### Problem statement
Among the entries that follow, some lines contain the word "operators". Show all of them.

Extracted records
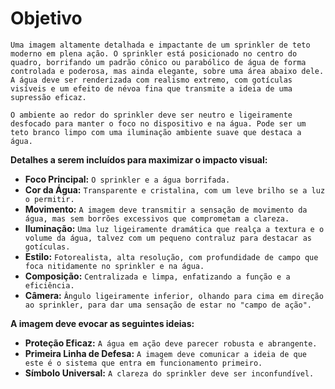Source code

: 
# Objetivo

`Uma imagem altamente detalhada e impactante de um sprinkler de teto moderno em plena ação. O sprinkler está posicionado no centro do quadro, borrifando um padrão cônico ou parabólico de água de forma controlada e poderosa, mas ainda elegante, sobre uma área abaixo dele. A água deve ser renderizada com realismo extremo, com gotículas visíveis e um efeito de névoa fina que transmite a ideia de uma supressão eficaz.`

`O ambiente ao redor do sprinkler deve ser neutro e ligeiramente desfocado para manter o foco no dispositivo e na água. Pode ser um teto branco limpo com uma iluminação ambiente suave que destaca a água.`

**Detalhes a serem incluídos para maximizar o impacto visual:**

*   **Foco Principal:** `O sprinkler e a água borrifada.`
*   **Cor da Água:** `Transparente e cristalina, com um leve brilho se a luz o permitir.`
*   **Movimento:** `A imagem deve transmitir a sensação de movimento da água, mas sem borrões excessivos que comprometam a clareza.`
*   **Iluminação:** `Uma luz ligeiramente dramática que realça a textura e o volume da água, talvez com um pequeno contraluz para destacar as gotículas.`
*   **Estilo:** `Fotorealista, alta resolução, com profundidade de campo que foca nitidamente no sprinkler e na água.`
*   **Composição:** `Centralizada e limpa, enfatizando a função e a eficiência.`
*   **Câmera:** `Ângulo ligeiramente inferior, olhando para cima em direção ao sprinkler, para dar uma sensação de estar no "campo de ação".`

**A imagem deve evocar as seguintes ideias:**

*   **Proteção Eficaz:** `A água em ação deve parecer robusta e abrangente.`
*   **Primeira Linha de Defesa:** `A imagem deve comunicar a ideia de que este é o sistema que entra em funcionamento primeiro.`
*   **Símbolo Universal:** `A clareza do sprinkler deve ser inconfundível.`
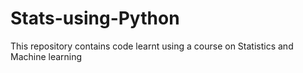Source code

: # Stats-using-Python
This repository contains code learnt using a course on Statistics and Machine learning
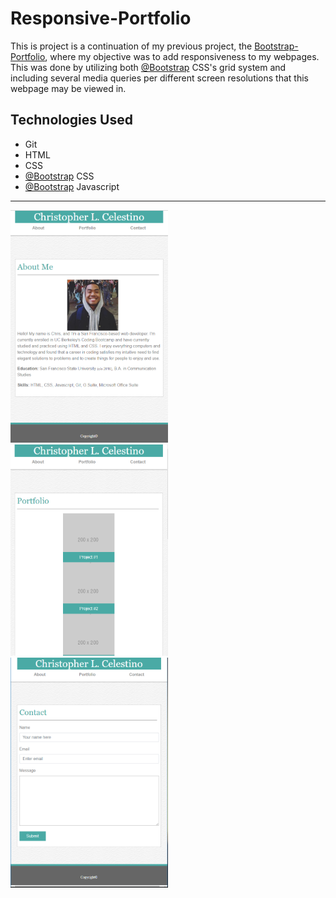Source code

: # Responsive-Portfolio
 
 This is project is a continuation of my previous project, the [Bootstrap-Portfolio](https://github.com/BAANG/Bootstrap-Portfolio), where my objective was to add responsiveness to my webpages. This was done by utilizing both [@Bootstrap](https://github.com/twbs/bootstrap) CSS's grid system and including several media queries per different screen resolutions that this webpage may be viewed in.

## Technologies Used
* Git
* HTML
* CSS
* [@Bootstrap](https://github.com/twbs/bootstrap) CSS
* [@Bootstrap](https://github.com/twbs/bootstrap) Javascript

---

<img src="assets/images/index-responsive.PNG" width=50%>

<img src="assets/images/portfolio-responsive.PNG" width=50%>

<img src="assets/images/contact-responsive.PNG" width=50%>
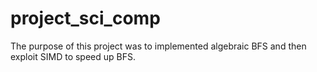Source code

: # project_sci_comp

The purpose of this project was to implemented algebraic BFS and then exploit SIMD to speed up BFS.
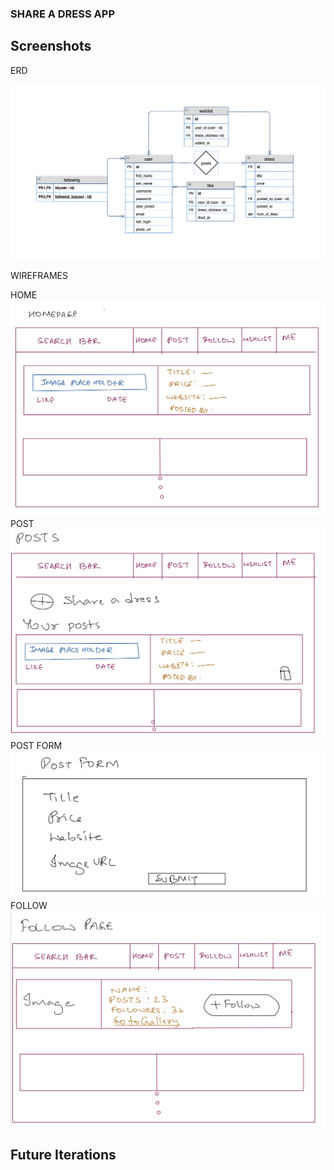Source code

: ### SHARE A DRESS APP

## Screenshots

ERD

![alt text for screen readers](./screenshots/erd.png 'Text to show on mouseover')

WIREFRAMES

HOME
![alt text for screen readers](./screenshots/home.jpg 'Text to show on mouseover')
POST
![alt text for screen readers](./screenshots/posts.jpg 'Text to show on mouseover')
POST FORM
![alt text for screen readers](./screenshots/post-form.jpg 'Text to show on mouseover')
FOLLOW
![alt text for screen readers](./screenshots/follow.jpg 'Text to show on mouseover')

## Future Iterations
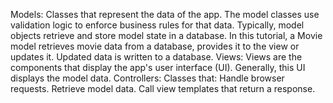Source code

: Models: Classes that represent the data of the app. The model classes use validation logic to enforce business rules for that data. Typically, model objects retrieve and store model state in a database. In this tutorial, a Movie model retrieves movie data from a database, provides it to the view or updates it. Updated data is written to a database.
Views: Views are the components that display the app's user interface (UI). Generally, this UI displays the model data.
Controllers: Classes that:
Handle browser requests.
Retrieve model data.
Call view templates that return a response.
--
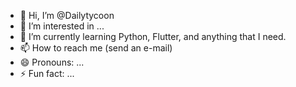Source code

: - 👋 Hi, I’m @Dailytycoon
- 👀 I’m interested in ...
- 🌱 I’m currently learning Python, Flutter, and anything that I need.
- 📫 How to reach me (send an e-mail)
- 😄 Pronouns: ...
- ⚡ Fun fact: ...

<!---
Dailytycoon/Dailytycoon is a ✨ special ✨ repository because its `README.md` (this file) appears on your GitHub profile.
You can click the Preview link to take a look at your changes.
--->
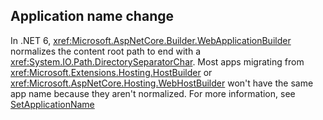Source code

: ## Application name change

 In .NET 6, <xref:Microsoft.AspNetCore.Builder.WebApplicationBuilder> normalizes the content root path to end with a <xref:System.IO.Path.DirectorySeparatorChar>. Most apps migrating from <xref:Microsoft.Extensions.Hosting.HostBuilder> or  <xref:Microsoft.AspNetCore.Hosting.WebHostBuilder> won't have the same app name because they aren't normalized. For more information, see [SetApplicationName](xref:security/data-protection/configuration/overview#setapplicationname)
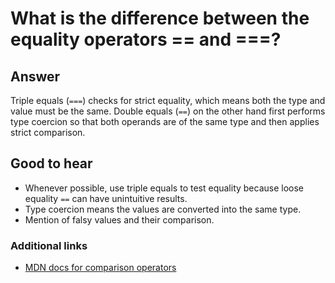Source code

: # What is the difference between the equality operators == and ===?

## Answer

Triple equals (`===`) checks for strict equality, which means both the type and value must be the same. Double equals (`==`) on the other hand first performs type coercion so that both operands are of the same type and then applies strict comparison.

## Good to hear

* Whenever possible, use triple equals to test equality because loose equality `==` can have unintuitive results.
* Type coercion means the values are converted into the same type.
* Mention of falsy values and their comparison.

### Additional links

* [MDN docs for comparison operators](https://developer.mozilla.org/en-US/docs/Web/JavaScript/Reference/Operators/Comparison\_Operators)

### Solution for this exercise
: # What is the difference between the equality operators == and ===?
* [MDN docs for comparison operators](https://developer.mozilla.org/en-US/docs/Web/JavaScript/Reference/Operators/Comparison\_Operators)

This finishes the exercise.